Your assignment: In how many lines of the entries below does "different" appear? Give only the number.

Records from a data source:
- - - - - - -

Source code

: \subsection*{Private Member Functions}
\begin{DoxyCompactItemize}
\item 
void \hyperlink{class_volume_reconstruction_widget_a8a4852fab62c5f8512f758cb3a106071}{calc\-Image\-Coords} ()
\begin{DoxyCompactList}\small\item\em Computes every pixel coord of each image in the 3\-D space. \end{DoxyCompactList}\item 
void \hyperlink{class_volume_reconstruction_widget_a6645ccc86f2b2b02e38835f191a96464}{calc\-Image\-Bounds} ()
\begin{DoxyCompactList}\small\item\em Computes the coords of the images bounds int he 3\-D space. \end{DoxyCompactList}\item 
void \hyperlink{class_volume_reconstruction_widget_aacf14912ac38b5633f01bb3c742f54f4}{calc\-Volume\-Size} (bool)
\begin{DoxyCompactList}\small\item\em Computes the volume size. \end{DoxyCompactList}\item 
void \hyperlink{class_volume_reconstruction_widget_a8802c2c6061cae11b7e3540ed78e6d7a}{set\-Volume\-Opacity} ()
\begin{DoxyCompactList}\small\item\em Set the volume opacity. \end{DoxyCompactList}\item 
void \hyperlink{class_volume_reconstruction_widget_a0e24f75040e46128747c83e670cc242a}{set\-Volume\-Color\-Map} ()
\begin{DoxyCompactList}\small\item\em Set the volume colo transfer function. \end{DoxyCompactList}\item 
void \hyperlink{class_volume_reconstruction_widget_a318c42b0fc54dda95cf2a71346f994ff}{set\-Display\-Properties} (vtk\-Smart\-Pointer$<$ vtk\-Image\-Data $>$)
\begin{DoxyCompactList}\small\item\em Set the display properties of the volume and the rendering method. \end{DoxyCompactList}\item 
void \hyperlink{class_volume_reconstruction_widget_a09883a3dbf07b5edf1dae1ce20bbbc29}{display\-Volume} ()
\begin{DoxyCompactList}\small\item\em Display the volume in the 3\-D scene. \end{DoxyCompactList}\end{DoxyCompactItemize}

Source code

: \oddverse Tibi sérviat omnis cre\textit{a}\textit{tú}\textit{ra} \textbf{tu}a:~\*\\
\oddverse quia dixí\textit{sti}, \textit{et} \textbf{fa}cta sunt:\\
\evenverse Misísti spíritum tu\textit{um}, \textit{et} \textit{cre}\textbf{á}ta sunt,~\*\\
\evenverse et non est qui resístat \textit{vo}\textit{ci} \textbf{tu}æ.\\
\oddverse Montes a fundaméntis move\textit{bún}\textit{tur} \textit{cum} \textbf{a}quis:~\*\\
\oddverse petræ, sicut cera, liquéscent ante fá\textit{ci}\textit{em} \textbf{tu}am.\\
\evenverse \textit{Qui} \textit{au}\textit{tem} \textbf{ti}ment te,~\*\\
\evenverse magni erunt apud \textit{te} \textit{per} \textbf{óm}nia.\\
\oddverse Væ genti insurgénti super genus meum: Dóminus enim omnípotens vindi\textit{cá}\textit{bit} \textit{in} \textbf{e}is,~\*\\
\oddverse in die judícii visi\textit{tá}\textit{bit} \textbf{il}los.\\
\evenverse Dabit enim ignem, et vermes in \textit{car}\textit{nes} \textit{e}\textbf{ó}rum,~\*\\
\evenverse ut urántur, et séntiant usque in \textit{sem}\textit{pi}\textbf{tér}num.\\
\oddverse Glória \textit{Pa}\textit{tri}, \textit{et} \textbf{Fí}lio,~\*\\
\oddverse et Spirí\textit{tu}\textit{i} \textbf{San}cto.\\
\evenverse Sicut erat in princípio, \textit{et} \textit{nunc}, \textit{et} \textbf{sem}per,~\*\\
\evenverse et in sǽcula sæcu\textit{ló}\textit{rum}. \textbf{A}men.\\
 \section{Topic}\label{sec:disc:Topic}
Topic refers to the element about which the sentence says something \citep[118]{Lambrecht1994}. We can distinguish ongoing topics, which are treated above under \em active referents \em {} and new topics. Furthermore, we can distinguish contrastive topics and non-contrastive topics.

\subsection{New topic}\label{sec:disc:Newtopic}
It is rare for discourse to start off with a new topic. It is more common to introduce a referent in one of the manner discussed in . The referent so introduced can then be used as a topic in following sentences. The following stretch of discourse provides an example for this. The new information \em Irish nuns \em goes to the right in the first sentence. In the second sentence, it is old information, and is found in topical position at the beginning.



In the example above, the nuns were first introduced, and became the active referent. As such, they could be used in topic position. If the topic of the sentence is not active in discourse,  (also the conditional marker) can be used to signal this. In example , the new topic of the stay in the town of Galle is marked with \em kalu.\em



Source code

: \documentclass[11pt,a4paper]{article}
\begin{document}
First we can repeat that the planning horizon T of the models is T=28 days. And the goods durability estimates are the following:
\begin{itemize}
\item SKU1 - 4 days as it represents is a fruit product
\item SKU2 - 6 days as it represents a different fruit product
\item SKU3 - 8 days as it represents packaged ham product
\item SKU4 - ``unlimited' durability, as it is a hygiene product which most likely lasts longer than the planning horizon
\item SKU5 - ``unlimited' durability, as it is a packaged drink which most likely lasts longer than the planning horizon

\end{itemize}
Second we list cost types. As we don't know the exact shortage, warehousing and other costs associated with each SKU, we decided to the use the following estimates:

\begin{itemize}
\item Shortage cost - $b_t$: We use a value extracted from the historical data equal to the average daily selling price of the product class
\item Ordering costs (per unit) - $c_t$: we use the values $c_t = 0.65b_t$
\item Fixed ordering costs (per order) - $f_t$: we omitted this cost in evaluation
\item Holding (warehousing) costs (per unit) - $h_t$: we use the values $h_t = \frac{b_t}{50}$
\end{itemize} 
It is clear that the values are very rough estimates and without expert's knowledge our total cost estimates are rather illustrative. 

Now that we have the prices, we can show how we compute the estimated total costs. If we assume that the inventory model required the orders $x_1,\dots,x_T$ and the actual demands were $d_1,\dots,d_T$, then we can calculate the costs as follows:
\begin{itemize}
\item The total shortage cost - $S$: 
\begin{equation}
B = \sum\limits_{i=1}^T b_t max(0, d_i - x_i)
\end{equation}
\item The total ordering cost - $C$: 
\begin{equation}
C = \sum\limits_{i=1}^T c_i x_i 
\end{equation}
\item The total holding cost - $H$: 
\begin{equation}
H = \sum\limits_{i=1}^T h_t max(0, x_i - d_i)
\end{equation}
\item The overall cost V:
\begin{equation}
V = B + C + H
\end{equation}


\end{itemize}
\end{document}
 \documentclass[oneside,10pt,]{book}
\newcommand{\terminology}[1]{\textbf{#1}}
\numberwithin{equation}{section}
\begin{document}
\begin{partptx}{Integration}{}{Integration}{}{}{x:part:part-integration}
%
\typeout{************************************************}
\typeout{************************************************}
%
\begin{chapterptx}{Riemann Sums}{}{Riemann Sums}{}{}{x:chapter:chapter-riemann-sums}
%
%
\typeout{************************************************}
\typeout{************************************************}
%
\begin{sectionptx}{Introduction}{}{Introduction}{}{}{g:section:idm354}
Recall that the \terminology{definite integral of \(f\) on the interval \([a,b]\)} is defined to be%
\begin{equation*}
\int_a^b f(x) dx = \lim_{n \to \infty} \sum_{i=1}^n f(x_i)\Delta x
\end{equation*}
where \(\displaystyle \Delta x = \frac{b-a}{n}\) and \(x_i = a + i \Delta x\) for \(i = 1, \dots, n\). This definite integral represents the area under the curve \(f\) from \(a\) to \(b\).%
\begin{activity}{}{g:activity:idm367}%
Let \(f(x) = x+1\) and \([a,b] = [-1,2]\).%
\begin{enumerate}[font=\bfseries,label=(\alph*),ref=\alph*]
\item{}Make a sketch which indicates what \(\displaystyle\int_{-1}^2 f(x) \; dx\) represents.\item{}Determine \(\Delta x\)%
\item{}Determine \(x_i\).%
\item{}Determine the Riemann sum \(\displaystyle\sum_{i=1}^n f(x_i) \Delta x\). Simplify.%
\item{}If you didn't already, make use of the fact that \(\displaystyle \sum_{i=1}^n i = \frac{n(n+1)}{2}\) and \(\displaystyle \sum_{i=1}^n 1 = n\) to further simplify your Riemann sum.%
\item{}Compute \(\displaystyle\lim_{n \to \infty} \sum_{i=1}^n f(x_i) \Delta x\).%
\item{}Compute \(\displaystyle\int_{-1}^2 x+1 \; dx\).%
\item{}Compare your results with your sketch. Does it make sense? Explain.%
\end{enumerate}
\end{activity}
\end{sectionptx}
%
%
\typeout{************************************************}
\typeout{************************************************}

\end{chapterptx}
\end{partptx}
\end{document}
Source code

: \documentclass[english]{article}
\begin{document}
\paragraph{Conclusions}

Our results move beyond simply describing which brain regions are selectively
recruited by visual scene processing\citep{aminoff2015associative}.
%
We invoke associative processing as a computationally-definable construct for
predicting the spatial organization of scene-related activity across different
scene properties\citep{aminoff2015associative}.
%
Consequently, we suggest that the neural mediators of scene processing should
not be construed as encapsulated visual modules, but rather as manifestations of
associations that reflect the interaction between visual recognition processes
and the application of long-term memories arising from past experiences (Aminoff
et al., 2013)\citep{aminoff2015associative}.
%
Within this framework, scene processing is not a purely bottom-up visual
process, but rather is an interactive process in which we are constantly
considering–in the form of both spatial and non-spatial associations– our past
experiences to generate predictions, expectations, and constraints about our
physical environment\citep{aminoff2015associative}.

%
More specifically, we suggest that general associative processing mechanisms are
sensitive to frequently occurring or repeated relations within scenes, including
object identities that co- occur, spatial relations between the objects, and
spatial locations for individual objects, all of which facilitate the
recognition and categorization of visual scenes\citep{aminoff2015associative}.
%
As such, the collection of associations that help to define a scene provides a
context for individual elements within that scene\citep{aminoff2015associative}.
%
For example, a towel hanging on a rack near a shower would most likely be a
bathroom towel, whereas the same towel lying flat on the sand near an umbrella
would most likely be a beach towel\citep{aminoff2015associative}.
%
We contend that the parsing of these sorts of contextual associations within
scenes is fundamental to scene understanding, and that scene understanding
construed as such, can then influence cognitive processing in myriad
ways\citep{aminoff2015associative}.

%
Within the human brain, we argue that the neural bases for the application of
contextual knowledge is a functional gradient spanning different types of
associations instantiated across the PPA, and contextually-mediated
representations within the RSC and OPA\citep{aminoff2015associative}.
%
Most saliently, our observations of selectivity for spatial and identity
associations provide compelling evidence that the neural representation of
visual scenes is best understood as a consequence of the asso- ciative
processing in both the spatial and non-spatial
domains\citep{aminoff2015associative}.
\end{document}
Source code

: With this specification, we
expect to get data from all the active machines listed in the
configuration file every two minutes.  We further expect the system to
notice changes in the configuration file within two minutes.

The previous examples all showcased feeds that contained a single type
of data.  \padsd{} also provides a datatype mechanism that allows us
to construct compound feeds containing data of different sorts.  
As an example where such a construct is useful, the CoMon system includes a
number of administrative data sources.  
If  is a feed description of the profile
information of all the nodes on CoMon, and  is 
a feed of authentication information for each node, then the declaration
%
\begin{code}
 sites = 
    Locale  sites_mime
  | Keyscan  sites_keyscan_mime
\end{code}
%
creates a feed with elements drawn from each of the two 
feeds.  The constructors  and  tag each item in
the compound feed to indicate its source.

- - - - - - -

Result: 4